PROBLEM DESCRIPTION: Every line of the records below that holds the word "tippy" belongs in the answer.

Collected data:
○ ○ ○ ○ ○

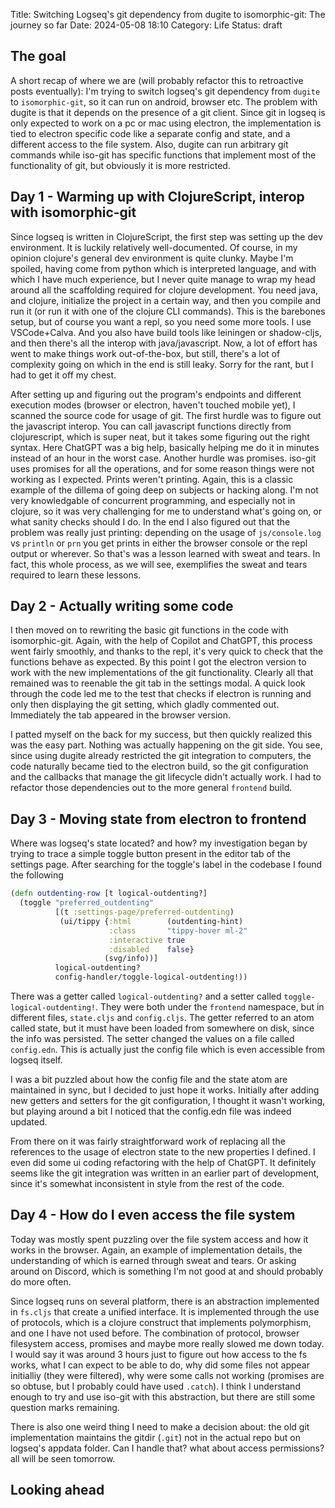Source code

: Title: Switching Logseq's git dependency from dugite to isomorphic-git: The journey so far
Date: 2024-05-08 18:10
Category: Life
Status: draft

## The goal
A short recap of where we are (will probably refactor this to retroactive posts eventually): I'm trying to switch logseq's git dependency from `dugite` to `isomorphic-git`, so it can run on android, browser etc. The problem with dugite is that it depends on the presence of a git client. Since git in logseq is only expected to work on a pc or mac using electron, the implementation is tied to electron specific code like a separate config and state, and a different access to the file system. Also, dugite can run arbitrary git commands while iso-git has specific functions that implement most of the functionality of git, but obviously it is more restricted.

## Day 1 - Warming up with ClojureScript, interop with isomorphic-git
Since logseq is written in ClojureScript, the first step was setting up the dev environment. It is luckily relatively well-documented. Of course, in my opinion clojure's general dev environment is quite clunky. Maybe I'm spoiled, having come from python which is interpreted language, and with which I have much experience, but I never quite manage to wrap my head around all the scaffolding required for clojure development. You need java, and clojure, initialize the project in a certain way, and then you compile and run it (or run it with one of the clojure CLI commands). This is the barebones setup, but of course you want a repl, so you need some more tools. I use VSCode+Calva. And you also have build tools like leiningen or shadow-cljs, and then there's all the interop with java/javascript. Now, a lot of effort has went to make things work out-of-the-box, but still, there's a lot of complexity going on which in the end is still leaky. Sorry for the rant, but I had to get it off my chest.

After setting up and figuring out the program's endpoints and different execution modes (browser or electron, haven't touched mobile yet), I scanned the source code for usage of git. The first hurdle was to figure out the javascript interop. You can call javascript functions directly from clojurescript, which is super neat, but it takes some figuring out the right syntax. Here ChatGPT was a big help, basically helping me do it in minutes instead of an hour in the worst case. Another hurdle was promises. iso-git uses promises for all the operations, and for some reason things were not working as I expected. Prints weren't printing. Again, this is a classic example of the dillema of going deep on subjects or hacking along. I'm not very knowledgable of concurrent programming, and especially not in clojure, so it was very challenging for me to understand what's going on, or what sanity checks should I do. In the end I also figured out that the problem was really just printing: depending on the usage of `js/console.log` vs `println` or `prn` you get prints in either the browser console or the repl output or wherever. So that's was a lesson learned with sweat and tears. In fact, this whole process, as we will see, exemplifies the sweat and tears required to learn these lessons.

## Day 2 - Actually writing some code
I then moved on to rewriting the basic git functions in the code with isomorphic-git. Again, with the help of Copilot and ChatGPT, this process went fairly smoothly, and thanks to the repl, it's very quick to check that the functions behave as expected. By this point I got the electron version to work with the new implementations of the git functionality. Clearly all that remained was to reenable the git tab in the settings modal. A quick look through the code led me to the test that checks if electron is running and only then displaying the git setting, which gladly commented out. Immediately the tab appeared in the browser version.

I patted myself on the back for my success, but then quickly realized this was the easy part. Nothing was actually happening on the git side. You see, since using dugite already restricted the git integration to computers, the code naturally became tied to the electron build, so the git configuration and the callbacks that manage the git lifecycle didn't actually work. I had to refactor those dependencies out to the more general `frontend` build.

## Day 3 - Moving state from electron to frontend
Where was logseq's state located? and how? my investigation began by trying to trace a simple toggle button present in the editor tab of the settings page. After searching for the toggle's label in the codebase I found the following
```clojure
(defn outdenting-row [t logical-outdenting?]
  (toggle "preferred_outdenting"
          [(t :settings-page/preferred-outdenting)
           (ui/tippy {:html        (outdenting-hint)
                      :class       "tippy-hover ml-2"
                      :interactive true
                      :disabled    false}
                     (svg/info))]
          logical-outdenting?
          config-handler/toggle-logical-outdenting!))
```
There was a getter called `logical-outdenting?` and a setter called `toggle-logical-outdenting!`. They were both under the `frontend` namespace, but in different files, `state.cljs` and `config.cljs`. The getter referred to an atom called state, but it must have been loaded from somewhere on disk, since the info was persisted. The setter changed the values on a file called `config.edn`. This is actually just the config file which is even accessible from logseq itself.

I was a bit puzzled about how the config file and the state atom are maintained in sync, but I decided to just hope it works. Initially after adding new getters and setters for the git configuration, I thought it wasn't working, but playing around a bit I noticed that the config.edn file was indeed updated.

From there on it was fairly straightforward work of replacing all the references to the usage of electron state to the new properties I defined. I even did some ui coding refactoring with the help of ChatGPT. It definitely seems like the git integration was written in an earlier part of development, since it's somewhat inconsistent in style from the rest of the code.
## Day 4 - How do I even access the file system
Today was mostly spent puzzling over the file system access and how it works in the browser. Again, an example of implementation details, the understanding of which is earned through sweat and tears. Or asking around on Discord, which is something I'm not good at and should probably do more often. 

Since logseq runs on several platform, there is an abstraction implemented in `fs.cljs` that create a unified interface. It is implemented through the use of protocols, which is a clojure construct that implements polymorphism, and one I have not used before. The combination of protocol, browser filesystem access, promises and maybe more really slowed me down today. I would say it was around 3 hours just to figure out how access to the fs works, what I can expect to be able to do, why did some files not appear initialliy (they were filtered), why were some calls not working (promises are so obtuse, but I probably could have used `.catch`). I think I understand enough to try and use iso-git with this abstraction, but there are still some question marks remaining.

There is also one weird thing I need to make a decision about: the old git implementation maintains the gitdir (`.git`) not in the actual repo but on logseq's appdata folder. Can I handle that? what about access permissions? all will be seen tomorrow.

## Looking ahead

○ ○ ○ ○ ○

EXERCISE RESPONSE:
           (ui/tippy {:html        (outdenting-hint)
                      :class       "tippy-hover ml-2"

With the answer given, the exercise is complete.